▶ [Data supplied]:

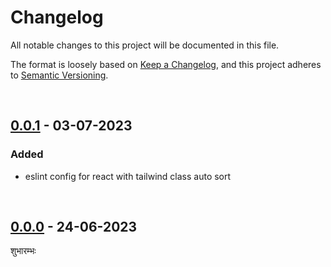 # Changelog

All notable changes to this project will be documented in this file.

The format is loosely based on [Keep a Changelog][changelog],
and this project adheres to [Semantic Versioning][semver].

<br>

## [0.0.1] - 03-07-2023

### Added

- eslint config for react with tailwind class auto sort

<br>

## [0.0.0] - 24-06-2023

शुभारम्भः

[0.0.1]: https://github.com/mrjadeja/vishesh/commit/81081cd513cd4e599f1508e1fb339ba027d45c9e "Initial Setup"
[0.0.0]: https://github.com/mrjadeja/vishesh/commit/0be58e6a1c46e655452249712c55dbc8f496091f "Initial commit"
[changelog]: https://keepachangelog.com/en/1.0.0/ "Keep a changelog guide"
[semver]: https://semver.org/spec/v2.0.0.html "Semantic versioning"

▶ [About this task]: Could you copy each line above exactly as written, minus any pictures?

▶ [Answer section]:
 # Changelog

All notable changes to this project will be documented in this file.

The format is loosely based on [Keep a Changelog][changelog],
and this project adheres to [Semantic Versioning][semver].

<br>

## [0.0.1] - 03-07-2023

### Added

- eslint config for react with tailwind class auto sort

<br>

## [0.0.0] - 24-06-2023

शुभारम्भः

[0.0.1]: https://github.com/mrjadeja/vishesh/commit/81081cd513cd4e599f1508e1fb339ba027d45c9e "Initial Setup"
[0.0.0]: https://github.com/mrjadeja/vishesh/commit/0be58e6a1c46e655452249712c55dbc8f496091f "Initial commit"
[changelog]: https://keepachangelog.com/en/1.0.0/ "Keep a changelog guide"
[semver]: https://semver.org/spec/v2.0.0.html "Semantic versioning"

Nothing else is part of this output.